Was it a random moment, or an act of kismet? When a charity event drew Nick and Chenny Rancone and Thomas and Lori Boemer out to dinner, the two couples found themselves seated at the same table. Less than a year later, the Rancones were the proud new proprietors of Corner Table, and Thomas Boemer, the very definition of a rising star, was running the kitchen.
That was 14 months ago, and the restaurant, once the platform for local foods luminary Scott Pampuch, has undergone an admirable transformation. The fever-pitch devotion to Minnesota- and Wisconsin-sourced ingredients seems to have cooled slightly — "seasonal" seems to have edged out "local" as the preferred mantra — and the Pampuch era's casual, drop-in aura has gained a small amount of intimidation-free formality.
The cooking is certainly different; more refined, more adventurous and obviously a reflection of Boemer's varied résumé, which includes stints at Hotel Sofitel in Bloomington, at Alain Ducasse's high-end Mix in Las Vegas, as part of Pampuch's crew, and as a cabinet- and furniture-maker. Although Minnesota-born, Boemer grew up in North Carolina, a biographical nugget that explains his menu's occasional Southern accent.
His near-reverential approach to rice is one such trait. Specifically, risotto, with firm Carnaroli grains swept up into an alluring creaminess, a one-two textural epiphany the likes of which can only come from finesse and patience. It looks as good as it tastes, its pale spring-green loveliness radiating from a purée of freshly foraged ramps, their assertive bite mellowed by a long, slow simmer.
The finishing touches are perfection: a disciplined splash of butter and extra-virgin olive oil — and a bit of salty, aged cow's milk cheese — and Boemer follows them with a seasonally complementary addition of white and green asparagus. What better way to pay homage to this strange not-spring-yet-not-summer weather?
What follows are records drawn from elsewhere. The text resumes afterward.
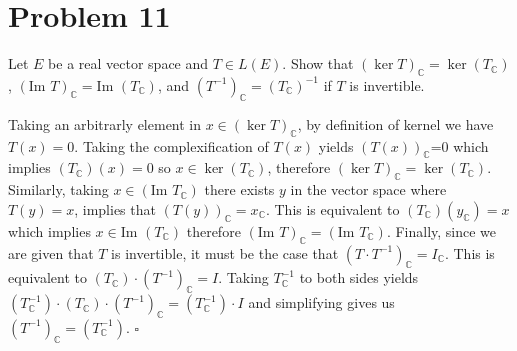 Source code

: \documentclass[11pt]{article}
\newcommand{\C}{\mathbb{C}}
\newenvironment{proof}{\noindent{\bf Proof.}}{\hfill $\square$\medskip}
\begin{document}
\section{Problem 11}
Let $E$ be a real vector space and $T\in L(E)$. Show that $(\ker T)_{\C} =\ker(T_{\C})$,
$(\text{Im } T)_{\C}=\text{Im }(T_{\C})$, and $(T^{-1})_{\C}=(T_{\C})^{-1}$ if $T$ is invertible.

\begin{proof}
Taking an arbitrarly element in $x\in(\ker T)_{\C}$, by definition of kernel we have $T(x)=0$. Taking the complexification
of $T(x)$ yields $(T(x))_{\C}$=0 which implies $(T_{\C})(x)=0$ so $x\in\ker(T_{\C})$, therefore $(\ker T)_{\C} =\ker(T_{\C})$.
Similarly, taking $x\in(\text{Im }T_{\C})$ there exists $y$ in the vector space where $T(y)=x$, implies that $(T(y))_{\C}=x_{\C}$.
This is equivalent to $(T_{\C})(y_{\C})=x$ which implies $x\in\text{Im }(T_{\C})$ therefore $(\text{Im }T)_{\C}=(\text{Im }T_{\C})$.
Finally, since we are given that $T$ is invertible, it must be the case that $(T\cdot T^{-1})_{\C}=I_{\C}$. This is equivalent
to $(T_{\C})\cdot(T^{-1})_{\C}=I$. Taking $T^{-1}_{\C}$ to both sides yields 
$(T^{-1}_{\C})\cdot(T_{\C})\cdot(T^{-1})_{\C}=(T^{-1}_{\C})\cdot I$ and simplifying gives us $(T^{-1})_{\C}=(T^{-1}_{\C})$.
\end{proof}
\end{document}
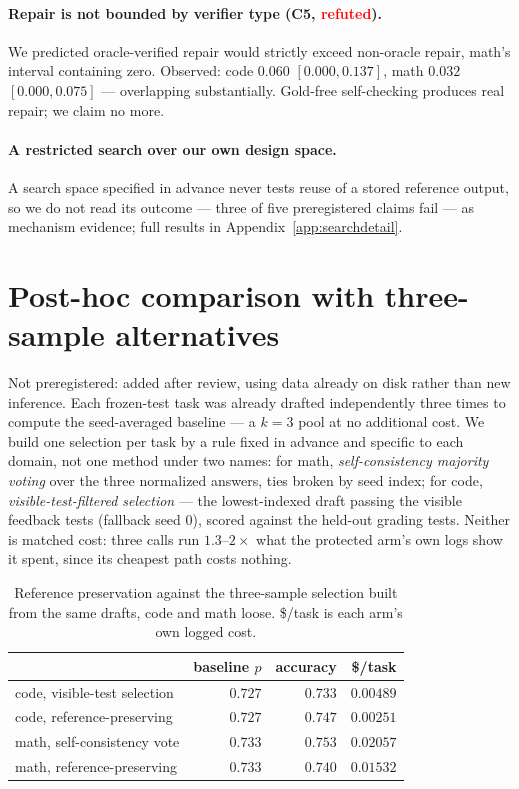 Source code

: \documentclass{article}
\begin{document}
\paragraph{Repair is not bounded by verifier type (C5,
\textcolor{red}{refuted}).} We predicted oracle-verified repair would strictly
exceed non-oracle repair, math's interval containing zero. Observed: code
$0.060$ $[0.000,0.137]$, math $0.032$ $[0.000,0.075]$ --- overlapping
substantially. Gold-free self-checking produces real repair; we claim no more.

\paragraph{A restricted search over our own design space.} A search space
specified in advance never tests reuse of a stored reference output, so we do
not read its outcome --- three of five preregistered claims fail --- as
mechanism evidence; full results in Appendix~\ref{app:searchdetail}.

\section{Post-hoc comparison with three-sample alternatives}
\label{sec:threesample}

Not preregistered: added after review, using data already on disk rather than
new inference. Each frozen-test task was already drafted independently three
times to compute the seed-averaged baseline --- a $k=3$ pool at no additional
cost. We build one selection per task by a rule fixed in advance and specific
to each domain, not one method under two names: for math,
\emph{self-consistency majority voting} over the three normalized answers,
ties broken by seed index; for code, \emph{visible-test-filtered selection}
--- the lowest-indexed draft passing the visible feedback tests (fallback seed
$0$), scored against the held-out grading tests. Neither is matched cost:
three calls run $1.3$--$2\times$ what the protected arm's own logs show it
spent, since its cheapest path costs nothing.

\begin{table}[t]
\centering
\small
\caption{Reference preservation against the three-sample selection built from
the same drafts, code and math loose. \$/task is each arm's own logged cost.}
\label{tab:bestof3}
\begin{tabular}{lrrr}
\toprule
& baseline $p$ & accuracy & \$/task \\
\midrule
code, visible-test selection & $0.727$ & $0.733$ & $0.00489$ \\
code, reference-preserving & $0.727$ & $0.747$ & $0.00251$ \\
math, self-consistency vote & $0.733$ & $0.753$ & $0.02057$ \\
math, reference-preserving & $0.733$ & $0.740$ & $0.01532$ \\
\bottomrule
\end{tabular}
\end{table}
\end{document}
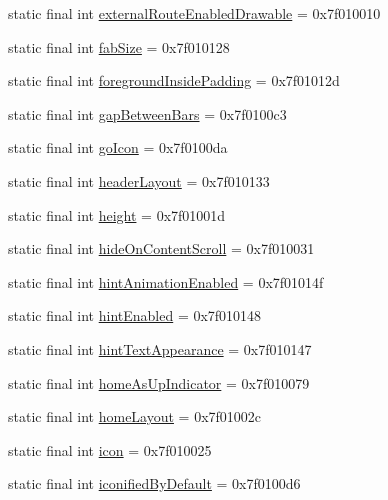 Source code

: \begin{CompactItemize}
\item 
static final int \hyperlink{classandroid_1_1support_1_1v4_1_1_r_1_1attr_7dfbd3facdcafd6ab6b4553cd425962e}{externalRouteEnabledDrawable} = 0x7f010010
\item 
static final int \hyperlink{classandroid_1_1support_1_1v4_1_1_r_1_1attr_0443d1b2a5dd1c72d6f44120ad17435f}{fabSize} = 0x7f010128
\item 
static final int \hyperlink{classandroid_1_1support_1_1v4_1_1_r_1_1attr_2829eea29c8d783a096aa6c738634060}{foregroundInsidePadding} = 0x7f01012d
\item 
static final int \hyperlink{classandroid_1_1support_1_1v4_1_1_r_1_1attr_92ae63e031e3bc6652f36bcdbef16a2a}{gapBetweenBars} = 0x7f0100c3
\item 
static final int \hyperlink{classandroid_1_1support_1_1v4_1_1_r_1_1attr_b459b88d28bea5ee88e533a6120a06e0}{goIcon} = 0x7f0100da
\item 
static final int \hyperlink{classandroid_1_1support_1_1v4_1_1_r_1_1attr_3e502de33ed3bc0aa35df547b0de9f71}{headerLayout} = 0x7f010133
\item 
static final int \hyperlink{classandroid_1_1support_1_1v4_1_1_r_1_1attr_a2acbef746ccc82d990fcd7240b96ccc}{height} = 0x7f01001d
\item 
static final int \hyperlink{classandroid_1_1support_1_1v4_1_1_r_1_1attr_a671e6698e7737a9495c216f60aef1b6}{hideOnContentScroll} = 0x7f010031
\item 
static final int \hyperlink{classandroid_1_1support_1_1v4_1_1_r_1_1attr_1d796d726b048380f046578fbb3431b7}{hintAnimationEnabled} = 0x7f01014f
\item 
static final int \hyperlink{classandroid_1_1support_1_1v4_1_1_r_1_1attr_bc2d3e45dfbd47790632aa0e094a3326}{hintEnabled} = 0x7f010148
\item 
static final int \hyperlink{classandroid_1_1support_1_1v4_1_1_r_1_1attr_f156908224e9095cd11a4097855b4f8a}{hintTextAppearance} = 0x7f010147
\item 
static final int \hyperlink{classandroid_1_1support_1_1v4_1_1_r_1_1attr_bc32b0eec3b75089c984565f65d51e30}{homeAsUpIndicator} = 0x7f010079
\item 
static final int \hyperlink{classandroid_1_1support_1_1v4_1_1_r_1_1attr_04ee478c4e24fa943d5a987a40056909}{homeLayout} = 0x7f01002c
\item 
static final int \hyperlink{classandroid_1_1support_1_1v4_1_1_r_1_1attr_af2e94ca2a651419be830ee2aa624bb5}{icon} = 0x7f010025
\item 
static final int \hyperlink{classandroid_1_1support_1_1v4_1_1_r_1_1attr_3f950dc7148d83204da2ad3e699f5815}{iconifiedByDefault} = 0x7f0100d6

\end{CompactItemize}
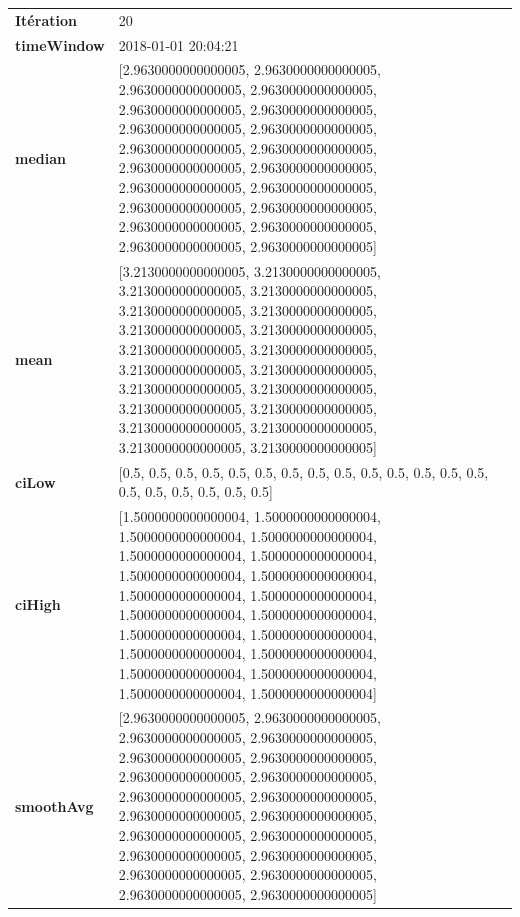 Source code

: \begin{table}[H]
	\centering
	\begin{tabularx}{\textwidth}{lX}
		\textbf{Itération}& 20\\
		\textbf{timeWindow} &2018-01-01 20:04:21 \\
		
		\textbf{median} &[2.9630000000000005, 2.9630000000000005, 2.9630000000000005, 2.9630000000000005, 2.9630000000000005, 2.9630000000000005, 2.9630000000000005, 2.9630000000000005, 2.9630000000000005, 2.9630000000000005, 2.9630000000000005, 2.9630000000000005, 2.9630000000000005, 2.9630000000000005, 2.9630000000000005, 2.9630000000000005, 2.9630000000000005, 2.9630000000000005, 2.9630000000000005, 2.9630000000000005]\\ 
		\textbf{mean} & [3.2130000000000005, 3.2130000000000005, 3.2130000000000005, 3.2130000000000005, 3.2130000000000005, 3.2130000000000005, 3.2130000000000005, 3.2130000000000005, 3.2130000000000005, 3.2130000000000005, 3.2130000000000005, 3.2130000000000005, 3.2130000000000005, 3.2130000000000005, 3.2130000000000005, 3.2130000000000005, 3.2130000000000005, 3.2130000000000005, 3.2130000000000005, 3.2130000000000005]\\ 
		\textbf{ciLow}& [0.5, 0.5, 0.5, 0.5, 0.5, 0.5, 0.5, 0.5, 0.5, 0.5, 0.5, 0.5, 0.5, 0.5, 0.5, 0.5, 0.5, 0.5, 0.5, 0.5]\\ 
		\textbf{ciHigh}& [1.5000000000000004, 1.5000000000000004, 1.5000000000000004, 1.5000000000000004, 1.5000000000000004, 1.5000000000000004, 1.5000000000000004, 1.5000000000000004, 1.5000000000000004, 1.5000000000000004, 1.5000000000000004, 1.5000000000000004, 1.5000000000000004, 1.5000000000000004, 1.5000000000000004, 1.5000000000000004, 1.5000000000000004, 1.5000000000000004, 1.5000000000000004, 1.5000000000000004]\\ 
		\textbf{smoothAvg}&  [2.9630000000000005, 2.9630000000000005, 2.9630000000000005, 2.9630000000000005, 2.9630000000000005, 2.9630000000000005, 2.9630000000000005, 2.9630000000000005, 2.9630000000000005, 2.9630000000000005, 2.9630000000000005, 2.9630000000000005, 2.9630000000000005, 2.9630000000000005, 2.9630000000000005, 2.9630000000000005, 2.9630000000000005, 2.9630000000000005, 2.9630000000000005, 2.9630000000000005]\\
			\end{tabularx} 
		\end{table}
		
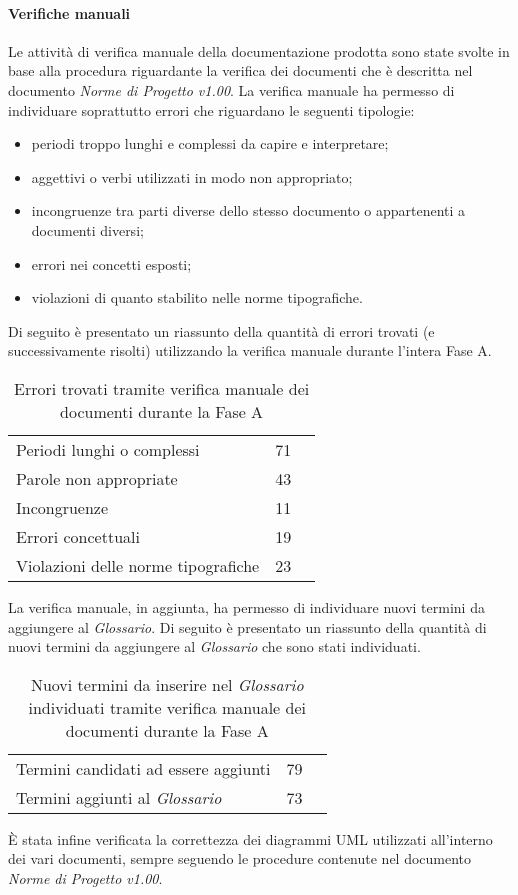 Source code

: \documentclass[../PianoDiQualifica.tex]{subfiles}
\begin{document}
\begin{appendices}
			\paragraph{Verifiche manuali}
			Le attività di verifica manuale della documentazione prodotta sono state svolte in base alla procedura riguardante la verifica dei documenti che è descritta nel documento \textit{Norme di Progetto v1.00}. La verifica manuale ha permesso di individuare soprattutto errori che riguardano le seguenti tipologie:
			\begin{itemize}
				\item periodi troppo lunghi e complessi da capire e interpretare;
				\item aggettivi o verbi utilizzati in modo non appropriato;
				\item incongruenze tra parti diverse dello stesso documento o appartenenti a documenti diversi;
				\item errori nei concetti esposti;
				\item violazioni di quanto stabilito nelle norme tipografiche.
			\end{itemize}
			Di seguito è presentato un riassunto della quantità di errori trovati (e successivamente risolti) utilizzando la verifica manuale durante l'intera Fase A.
\begin{table}[H]
		\centering
		\begin{tabular}{l * {2}{c}}
			\midrule
			Periodi lunghi o complessi &	71 \\
			Parole non appropriate & 43 \\
			Incongruenze & 11 \\
			Errori concettuali & 19 \\
			Violazioni delle norme tipografiche & 23 \\
			\midrule
		\end{tabular}
		\caption{Errori trovati tramite verifica manuale dei documenti durante la Fase A}
		\label{tab:errori_manuale}
\end{table}
			La verifica manuale, in aggiunta, ha permesso di individuare nuovi termini da aggiungere al \textit{Glossario}. Di seguito è presentato un riassunto della quantità di nuovi termini da aggiungere al \textit{Glossario} che sono stati individuati.
\begin{table}[H]
		\centering
		\begin{tabular}{l * {2}{c}}
			\midrule
			Termini candidati ad essere aggiunti &	79 \\
			Termini aggiunti al \textit{Glossario} & 73 \\
			\midrule
		\end{tabular}
		\caption{Nuovi termini da inserire nel \textit{Glossario} individuati tramite verifica manuale dei documenti durante la Fase A}
		\label{tab:termini_glossario}
\end{table}	
			È stata infine verificata la correttezza dei diagrammi UML utilizzati all'interno dei vari documenti, sempre seguendo le procedure contenute nel documento \textit{Norme di Progetto v1.00}.

\end{appendices}
\end{document}
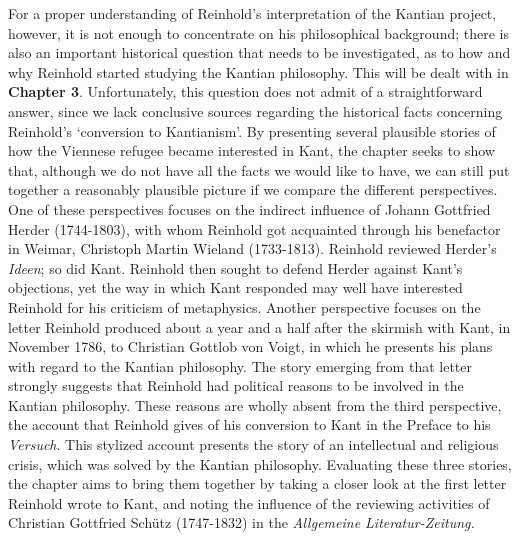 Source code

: For a proper understanding of Reinhold's interpretation of the Kantian project, however, it is not enough to concentrate on his philosophical background; there is also an important historical question that needs to be investigated, as to how and why Reinhold started studying the Kantian philosophy. This will be dealt with in \textbf{Chapter 3}. Unfortunately, this question does not admit of a straightforward answer, since we lack conclusive sources regarding the historical facts concerning Reinhold's `conversion to Kantianism'. By presenting several plausible stories of how the Viennese refugee became interested in Kant, the chapter seeks to show that, although we do not have all the facts we would like to have, we can still put together a reasonably plausible picture if we compare the different perspectives. One of these perspectives focuses on the indirect influence of Johann Gottfried Herder (1744{-}1803), with whom Reinhold got acquainted through his benefactor in Weimar, Christoph Martin Wieland (1733{-}1813). Reinhold reviewed Herder's \textit{Ideen}; so did Kant. Reinhold then sought to defend Herder against Kant's objections, yet the way in which Kant responded may well have interested Reinhold for his criticism of metaphysics. Another perspective focuses on the letter Reinhold produced about a year and a half after the skirmish with Kant, in November 1786, to Christian Gottlob von Voigt, in which he presents his plans with regard to the Kantian philosophy. The story emerging from that letter strongly suggests that Reinhold had political reasons to be involved in the Kantian philosophy. These reasons are wholly absent from the third perspective, the account that Reinhold gives of his conversion to Kant in the Preface to his \textit{Versuch}. This stylized account presents the story of an intellectual and religious crisis, which was solved by the Kantian philosophy. Evaluating these three stories, the chapter aims to bring them together by taking a closer look at the first letter Reinhold wrote to Kant, and noting the influence of the reviewing activities of Christian Gottfried Sch\"{u}tz (1747{-}1832) in the \textit{Allgemeine Literatur{-}Zeitung.}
Boemer saves another of-the-moment ingredient — morels — to further demonstrate that he's something of a starch savant. This time its gnocchi, subbing out the traditional potatoes for pâté à choux, crisping them on the stove until they achieve mouth-melting caramelization as the heat of the pan pumps them up, soufflé-style. Their pillowy qualities are deftly contrasted with the more grounded flavors of ham and those earthy mushrooms (confirmation, as if required, why the Canadian bacon-mushroom pizza is such a classic). The results? Sublime.
As for pasta, Boemer's no slouch in that department, either. Right now he's preparing ripple-edged, ricotta-fortified cavatelli, and their dumpling-like texture drinks in a bit of the rich braising juices from a deeply flavorful lamb shoulder ragu, right down to the subtle hints of preserved lemon. It is a brazenly delicious dish.
Tasty tasting menus
The dinner-only menu follows a simple, small-scaled (and what some might find somewhat limited) format: a few starters, mix-and-match charcuterie, the aforementioned starches and four entrees; right now it's pork, halibut, chicken and duck.